[EXERCISE]
Give a single number in reply. It is the count of lines below that contain the string "instance".

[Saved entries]

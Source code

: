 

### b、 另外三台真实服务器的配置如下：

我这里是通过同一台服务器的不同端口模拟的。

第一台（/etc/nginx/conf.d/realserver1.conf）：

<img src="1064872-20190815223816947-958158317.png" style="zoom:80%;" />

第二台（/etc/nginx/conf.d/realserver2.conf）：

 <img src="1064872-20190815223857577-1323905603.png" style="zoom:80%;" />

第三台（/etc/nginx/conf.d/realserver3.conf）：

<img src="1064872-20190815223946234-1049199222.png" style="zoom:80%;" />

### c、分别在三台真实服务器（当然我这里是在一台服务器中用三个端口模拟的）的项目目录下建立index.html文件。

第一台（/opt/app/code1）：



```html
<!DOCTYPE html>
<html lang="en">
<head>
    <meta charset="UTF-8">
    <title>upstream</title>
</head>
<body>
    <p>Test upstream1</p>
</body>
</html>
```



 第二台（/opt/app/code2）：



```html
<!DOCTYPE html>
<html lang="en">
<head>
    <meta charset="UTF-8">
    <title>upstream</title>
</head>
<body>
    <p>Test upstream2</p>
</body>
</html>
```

...

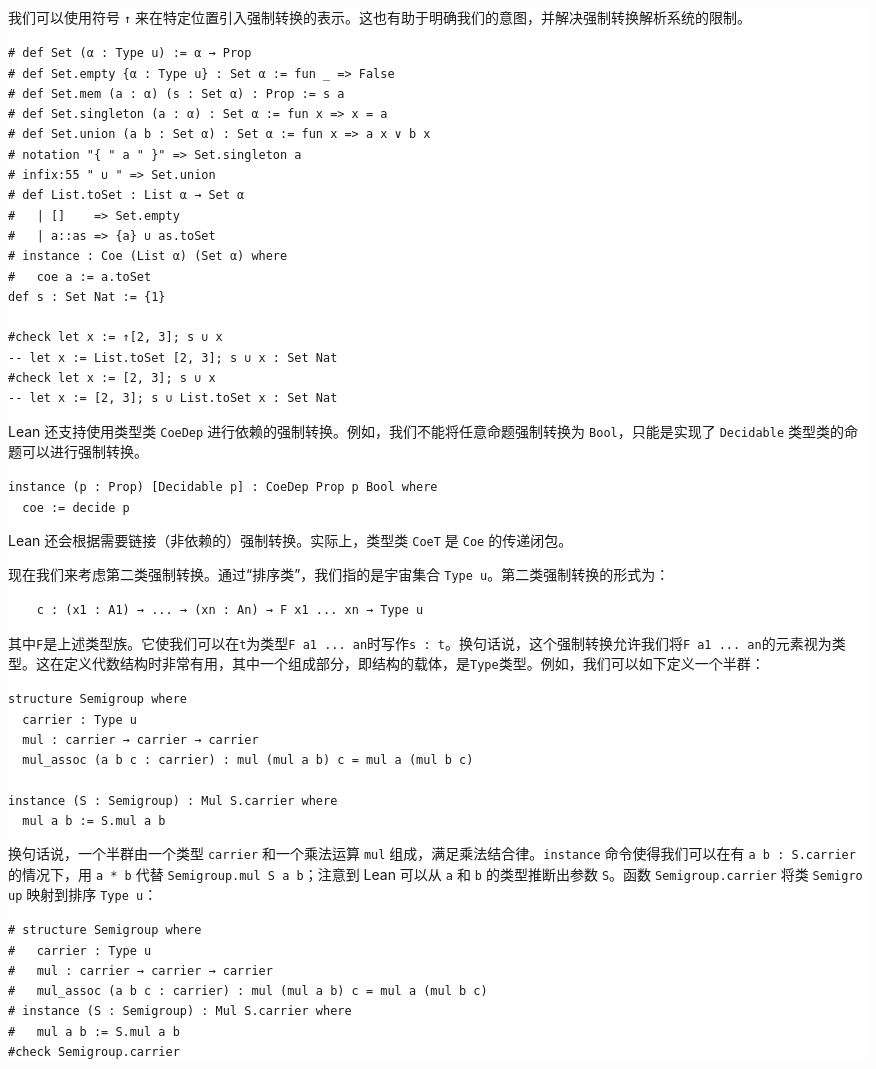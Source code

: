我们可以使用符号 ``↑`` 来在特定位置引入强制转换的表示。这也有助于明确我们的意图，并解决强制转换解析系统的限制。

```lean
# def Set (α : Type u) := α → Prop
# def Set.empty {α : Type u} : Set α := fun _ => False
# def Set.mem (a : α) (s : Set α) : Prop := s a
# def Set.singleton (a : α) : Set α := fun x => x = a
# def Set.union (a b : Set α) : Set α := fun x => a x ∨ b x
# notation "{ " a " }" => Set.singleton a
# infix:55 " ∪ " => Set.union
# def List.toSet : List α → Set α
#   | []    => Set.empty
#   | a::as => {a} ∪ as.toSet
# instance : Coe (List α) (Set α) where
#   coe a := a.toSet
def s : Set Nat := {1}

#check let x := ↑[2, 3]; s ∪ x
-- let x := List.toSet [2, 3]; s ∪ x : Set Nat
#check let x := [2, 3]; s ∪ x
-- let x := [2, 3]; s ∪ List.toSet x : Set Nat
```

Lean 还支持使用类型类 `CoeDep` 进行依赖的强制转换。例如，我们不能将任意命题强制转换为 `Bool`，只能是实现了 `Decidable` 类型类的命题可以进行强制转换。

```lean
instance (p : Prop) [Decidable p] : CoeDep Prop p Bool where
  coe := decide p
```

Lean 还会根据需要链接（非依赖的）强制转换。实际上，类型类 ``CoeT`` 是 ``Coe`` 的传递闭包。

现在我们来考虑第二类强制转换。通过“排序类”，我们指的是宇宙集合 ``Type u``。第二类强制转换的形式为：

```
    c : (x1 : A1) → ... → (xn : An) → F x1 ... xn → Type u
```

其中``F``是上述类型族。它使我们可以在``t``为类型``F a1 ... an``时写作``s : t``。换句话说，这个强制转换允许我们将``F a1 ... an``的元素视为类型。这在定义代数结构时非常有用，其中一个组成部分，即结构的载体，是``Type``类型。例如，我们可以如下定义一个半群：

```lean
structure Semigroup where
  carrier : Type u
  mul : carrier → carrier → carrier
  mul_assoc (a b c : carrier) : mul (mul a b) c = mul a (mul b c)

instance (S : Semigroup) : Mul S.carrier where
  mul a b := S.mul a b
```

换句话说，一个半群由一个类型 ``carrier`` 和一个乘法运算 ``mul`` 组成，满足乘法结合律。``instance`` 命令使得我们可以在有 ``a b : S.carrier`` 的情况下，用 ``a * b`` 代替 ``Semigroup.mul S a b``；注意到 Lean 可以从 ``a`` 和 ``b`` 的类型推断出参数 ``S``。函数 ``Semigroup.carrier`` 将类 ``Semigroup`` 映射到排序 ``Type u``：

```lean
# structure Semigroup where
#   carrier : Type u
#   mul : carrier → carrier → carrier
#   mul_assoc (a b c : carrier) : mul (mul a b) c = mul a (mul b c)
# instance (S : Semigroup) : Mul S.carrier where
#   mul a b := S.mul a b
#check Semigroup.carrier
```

...

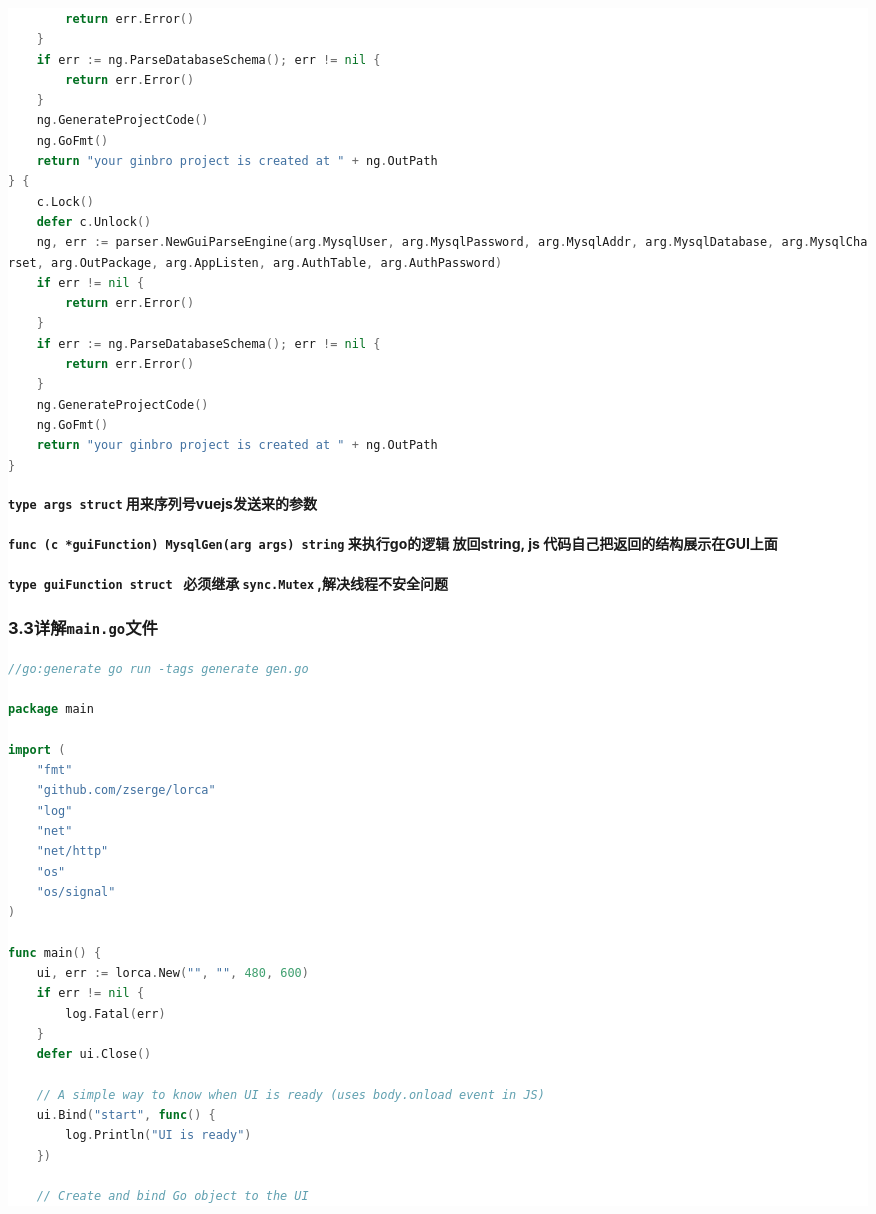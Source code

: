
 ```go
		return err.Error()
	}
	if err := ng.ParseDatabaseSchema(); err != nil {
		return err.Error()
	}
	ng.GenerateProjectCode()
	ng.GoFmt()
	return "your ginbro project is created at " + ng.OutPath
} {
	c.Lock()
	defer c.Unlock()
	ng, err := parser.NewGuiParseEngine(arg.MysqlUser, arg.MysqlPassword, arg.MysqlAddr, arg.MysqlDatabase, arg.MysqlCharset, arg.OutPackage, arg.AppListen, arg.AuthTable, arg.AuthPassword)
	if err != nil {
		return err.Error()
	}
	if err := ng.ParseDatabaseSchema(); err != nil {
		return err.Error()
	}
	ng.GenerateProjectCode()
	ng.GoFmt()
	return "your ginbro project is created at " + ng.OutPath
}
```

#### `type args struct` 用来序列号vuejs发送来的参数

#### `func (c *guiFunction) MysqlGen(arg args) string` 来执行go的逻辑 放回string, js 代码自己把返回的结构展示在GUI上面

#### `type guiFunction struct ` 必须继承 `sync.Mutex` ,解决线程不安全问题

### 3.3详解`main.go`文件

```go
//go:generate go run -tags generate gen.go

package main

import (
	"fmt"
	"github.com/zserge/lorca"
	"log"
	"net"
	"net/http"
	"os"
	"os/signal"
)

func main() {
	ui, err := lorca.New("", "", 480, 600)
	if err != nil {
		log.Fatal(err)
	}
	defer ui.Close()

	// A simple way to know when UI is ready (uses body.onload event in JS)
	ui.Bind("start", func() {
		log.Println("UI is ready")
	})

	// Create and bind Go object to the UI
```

[RESULT]
5